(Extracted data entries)
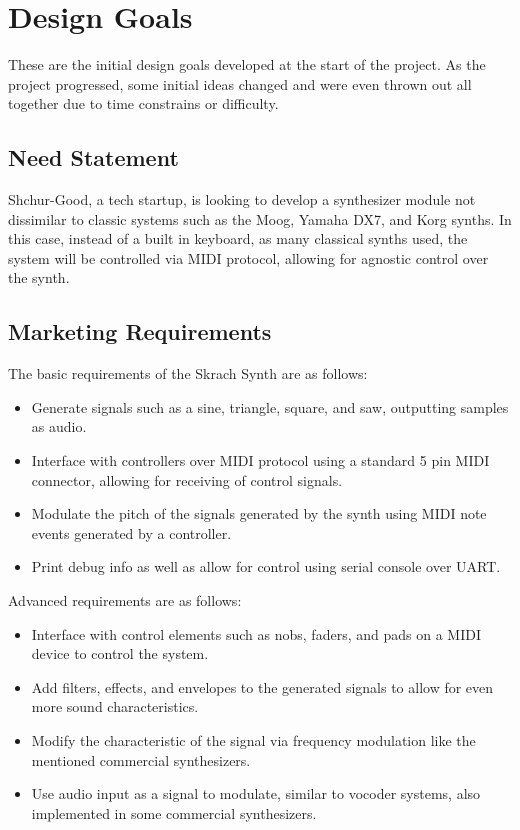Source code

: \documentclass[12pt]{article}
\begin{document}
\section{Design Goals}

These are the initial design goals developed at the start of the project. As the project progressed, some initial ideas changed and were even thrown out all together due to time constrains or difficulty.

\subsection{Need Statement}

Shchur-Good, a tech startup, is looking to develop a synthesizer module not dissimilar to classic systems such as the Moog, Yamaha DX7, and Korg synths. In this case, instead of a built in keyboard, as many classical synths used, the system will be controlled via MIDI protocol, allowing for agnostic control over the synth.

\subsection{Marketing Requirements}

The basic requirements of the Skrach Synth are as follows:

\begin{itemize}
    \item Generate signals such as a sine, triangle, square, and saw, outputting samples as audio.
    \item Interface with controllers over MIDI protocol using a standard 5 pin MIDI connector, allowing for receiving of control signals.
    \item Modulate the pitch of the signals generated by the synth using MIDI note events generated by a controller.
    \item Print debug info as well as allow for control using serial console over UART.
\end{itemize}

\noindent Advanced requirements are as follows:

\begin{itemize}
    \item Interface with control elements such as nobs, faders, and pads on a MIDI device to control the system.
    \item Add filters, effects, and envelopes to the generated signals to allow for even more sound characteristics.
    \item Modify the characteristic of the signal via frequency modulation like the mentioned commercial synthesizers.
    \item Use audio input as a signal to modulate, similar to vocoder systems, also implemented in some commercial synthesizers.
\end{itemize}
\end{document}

* * *

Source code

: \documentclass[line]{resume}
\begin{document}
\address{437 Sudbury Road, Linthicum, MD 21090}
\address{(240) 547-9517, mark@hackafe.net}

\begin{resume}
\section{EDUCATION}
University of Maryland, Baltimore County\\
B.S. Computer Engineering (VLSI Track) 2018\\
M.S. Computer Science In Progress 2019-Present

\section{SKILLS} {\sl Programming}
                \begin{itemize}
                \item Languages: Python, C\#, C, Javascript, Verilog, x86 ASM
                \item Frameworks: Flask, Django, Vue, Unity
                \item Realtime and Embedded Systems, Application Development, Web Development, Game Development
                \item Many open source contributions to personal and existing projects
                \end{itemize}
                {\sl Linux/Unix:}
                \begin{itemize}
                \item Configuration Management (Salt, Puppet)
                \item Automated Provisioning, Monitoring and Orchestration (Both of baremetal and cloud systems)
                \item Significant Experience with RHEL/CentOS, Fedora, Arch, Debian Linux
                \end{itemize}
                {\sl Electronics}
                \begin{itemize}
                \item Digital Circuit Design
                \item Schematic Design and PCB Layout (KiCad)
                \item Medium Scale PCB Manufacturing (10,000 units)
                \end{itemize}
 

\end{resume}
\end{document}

What this task involves:
Please write out, exactly as they appear above, only the lines in the stretch from the line with "of control signals." through the line with "control the system.".

Response to the exercise:
    \item Interface with controllers over MIDI protocol using a standard 5 pin MIDI connector, allowing for receiving of control signals.
    \item Modulate the pitch of the signals generated by the synth using MIDI note events generated by a controller.
    \item Print debug info as well as allow for control using serial console over UART.
\end{itemize}

\noindent Advanced requirements are as follows:

\begin{itemize}
    \item Interface with control elements such as nobs, faders, and pads on a MIDI device to control the system.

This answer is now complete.